■ Instructions to follow
Write out each line of the records that has "width" in it.

■ Data to examine

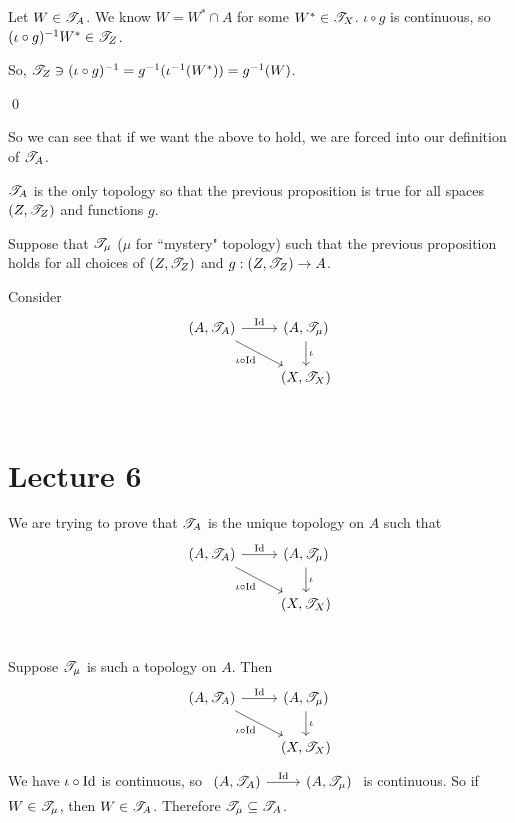\documentclass[x11names,reqno,14pt]{extarticle}
\begin{document}
Let $W \in \mathscr{T}_A$. We know $W = W^*\cap A$ for some $W^* \in \mathscr{T}_X$. $\iota \circ g$ is continuous, so $(\iota \circ g)^{-1}W^*\in\mathscr{T}_Z$. 

So, $\mathscr{T}_Z\ni(\iota\circ g)^{-1} = g^{-1}(\iota^{-1}(W^*)) = g^{-1}(W)$. 

\qed

So we can see that if we want the above to hold, we are forced into our definition of $\mathscr{T}_A$. 

\prop

$\mathscr{T}_A$ is the only topology so that the previous proposition is true for all spaces $(Z, \mathscr{T}_Z)$ and functions $g$. 

\proof

Suppose that $\mathscr{T}_{\mu}$ ($\mu$ for ``mystery" topology) such that the previous proposition holds for all choices of $(Z, \mathscr{T}_Z)$ and $g:(Z,\mathscr{T}_Z)\to A$.  

Consider 
\[
\begin{tikzcd}
(A,\ms{T}_A)\arrow[rd, "\iota \circ \Id"'] \arrow[r, "\Id"] & (A, \ms{T}_\mu) \arrow[d, "\iota"] \\
& (X, \ms{T}_X) \\
\end{tikzcd}
\]

\section*{Lecture 6}

We are trying to prove that $\mathscr{T}_A$ is the unique topology on $A$ such that
\[
\begin{tikzcd}
(A, \ms{T}_A) \arrow[rd,"\iota\circ\Id"']\arrow[r, "\Id"] & (A, \ms{T}_\mu)\arrow[d, "\iota"] \\
& (X, \ms{T}_X) \\
\end{tikzcd}
\]

\proof

Suppose $\mathscr{T}_\mu$ is such a topology on $A$. Then 
\[
\begin{tikzcd}
(A, \ms{T}_A)\arrow[rd, "\iota\circ\Id"']\arrow[r,"\Id"] & (A, \ms{T}_\mu) \arrow[d, "\iota"] \\ & (X, \ms{T}_X) 
\end{tikzcd}
\]
We have $\iota\circ\operatorname{\mathrm{Id}}$ is continuous, so $\begin{tikzcd}( A,\ms{T}_A)\arrow[r, "\Id"] & (A,\ms{T}_\mu) \end{tikzcd}$ is continuous. So if $W\in\mathscr{T}_\mu$, then $W \in \mathscr{T}_A$. Therefore $\mathscr{T}_\mu\subseteq\mathscr{T}_A$. 
\end{document}
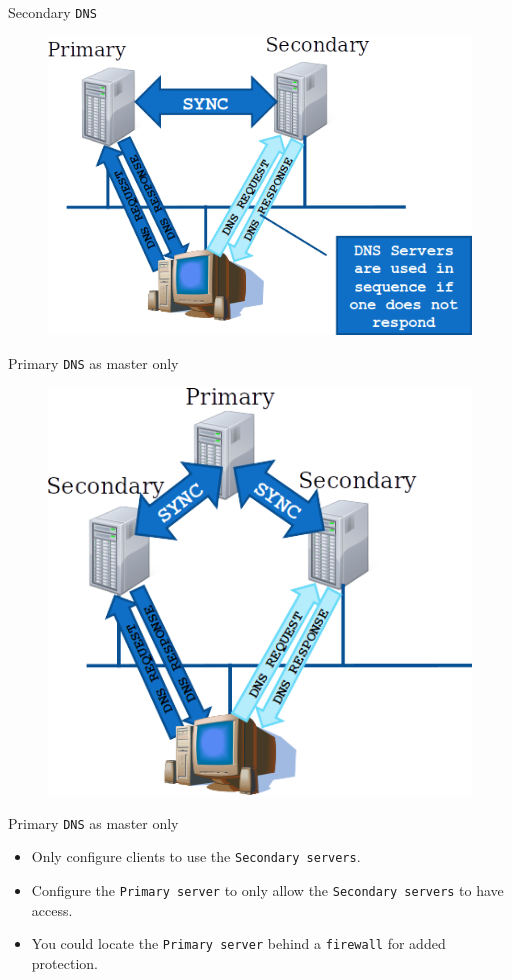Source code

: \documentclass{beamer}
\begin{document}
\begin{frame}{Secondary \texttt{DNS}}
  \begin{figure}
    \begin{center}
      \includegraphics[width=0.9\linewidth]{secondarydns.png}
    \end{center}
  \end{figure}
\end{frame}

\begin{frame}{Primary \texttt{DNS} as master only}
  \begin{figure}
    \begin{center}
      \includegraphics[width=0.65\linewidth]{masteronlydns.png}
    \end{center}
  \end{figure}
\end{frame}

\begin{frame}{Primary \texttt{DNS} as master only}
  \begin{tcolorbox}[title={\textbf{SECURITY:}}]
    \begin{itemize}
      \item Only configure clients to use the \texttt{Secondary servers}.
      \item Configure the \texttt{Primary server} to only allow the \texttt{Secondary servers} to have access.
      \item You could locate the \texttt{Primary server} behind a \texttt{firewall} for added protection.  
    \end{itemize}
  \end{tcolorbox}
\end{frame}
\end{document}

■ Answer to this problem
      \includegraphics[width=0.9\linewidth]{secondarydns.png}
      \includegraphics[width=0.65\linewidth]{masteronlydns.png}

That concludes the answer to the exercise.